This project uses machine learning models (XGBoost, Random Forest, SVR) to predict electricity consumption of urban buildings based on the Seattle Building Energy Benchmarking 2016 dataset. It includes data preprocessing, model training, evaluation, and a fully interactive Flask dashboard.
Predicting-Urban-Building-Electricity-Consumption/
├── app.py # Flask web application
├── main.py # Main ML pipeline controller
├── data/
│ └── 2016-building-energy-benchmarking.csv
├── models/
│ └── train_xgboost.py # XGBoost training logic
├── preprocessing/
│ └── clean_data.py # Data preprocessing pipeline
├── evaluation/
│ └── evaluate_models.py # Model evaluation and plotting
├── outputs/
│ ├── X_train.csv, y_test.csv ...
│ ├── predictions_xgb.csv
│ ├── model_xgb.pkl
│ └── charts/
│ ├── feature_importance_xgb.png
│ ├── predicted_vs_actual_all_models.png
│ ├── model_comparison_metrics.png
│ └── residuals_analysis.png
├── templates/
│ ├── index.html
│ └── dashboard.html
└── static/ (optional)
-
Clone the repository (or copy the project folder)
-
Create virtual environment (optional but recommended)

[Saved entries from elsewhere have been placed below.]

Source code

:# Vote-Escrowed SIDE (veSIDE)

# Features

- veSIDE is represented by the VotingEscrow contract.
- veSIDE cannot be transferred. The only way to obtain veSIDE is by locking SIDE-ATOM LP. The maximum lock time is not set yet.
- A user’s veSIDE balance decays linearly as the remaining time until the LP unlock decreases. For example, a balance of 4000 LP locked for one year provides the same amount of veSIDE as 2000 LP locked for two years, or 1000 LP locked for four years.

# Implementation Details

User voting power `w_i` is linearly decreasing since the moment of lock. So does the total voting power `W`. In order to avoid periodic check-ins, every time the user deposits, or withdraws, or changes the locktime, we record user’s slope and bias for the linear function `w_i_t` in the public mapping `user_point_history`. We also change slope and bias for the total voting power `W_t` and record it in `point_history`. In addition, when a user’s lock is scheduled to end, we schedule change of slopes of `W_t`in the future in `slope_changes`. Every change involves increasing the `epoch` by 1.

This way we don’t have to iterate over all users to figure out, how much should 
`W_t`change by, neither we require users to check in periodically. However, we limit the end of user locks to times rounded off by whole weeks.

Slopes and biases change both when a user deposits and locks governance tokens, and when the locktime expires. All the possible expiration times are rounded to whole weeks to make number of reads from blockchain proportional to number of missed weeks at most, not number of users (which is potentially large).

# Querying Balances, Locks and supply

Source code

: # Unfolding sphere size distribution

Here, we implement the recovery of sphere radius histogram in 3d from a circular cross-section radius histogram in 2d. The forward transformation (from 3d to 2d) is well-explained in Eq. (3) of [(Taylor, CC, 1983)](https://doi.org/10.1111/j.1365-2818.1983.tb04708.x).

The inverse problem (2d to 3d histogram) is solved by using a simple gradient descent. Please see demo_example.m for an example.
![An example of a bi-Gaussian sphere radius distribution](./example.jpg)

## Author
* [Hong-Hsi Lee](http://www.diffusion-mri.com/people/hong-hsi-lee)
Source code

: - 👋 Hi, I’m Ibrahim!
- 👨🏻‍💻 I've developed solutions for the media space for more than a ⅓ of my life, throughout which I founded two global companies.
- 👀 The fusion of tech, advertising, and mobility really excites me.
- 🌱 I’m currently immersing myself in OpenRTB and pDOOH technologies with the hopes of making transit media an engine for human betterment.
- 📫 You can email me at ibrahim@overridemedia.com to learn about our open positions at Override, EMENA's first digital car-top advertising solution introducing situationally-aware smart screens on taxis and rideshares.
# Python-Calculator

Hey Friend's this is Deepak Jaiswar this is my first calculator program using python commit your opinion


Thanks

python -m venv venv venv\Scripts\activate # Windows
-
Install dependencies
pip install -r requirements.txt
-
Run the ML Pipeline
python main.py
-
Launch the Dashboard
python app.py
| Module | Description |
|---|---|
| ✅ Preprocessing | Handles missing values, encoding, scaling, and feature selection |
| ✅ XGBoost | Trained with both default and tuned parameters |
| ✅ Evaluation | Calculates MAE, RMSE, R² + residual analysis and feature importance charts |
| ✅ Dashboard | Interactive Flask web app with chart visualization and modal enlargement |
Source: Kaggle - Seattle Building Energy Benchmarking 2016
- Total samples: ~3,300
- Features: Property type, GFA, EnergyStar score, electricity usage, etc.
- Target:
SiteEnergyUse(kBtu)
This project is developed for academic and educational purposes under Multimedia University (MMU).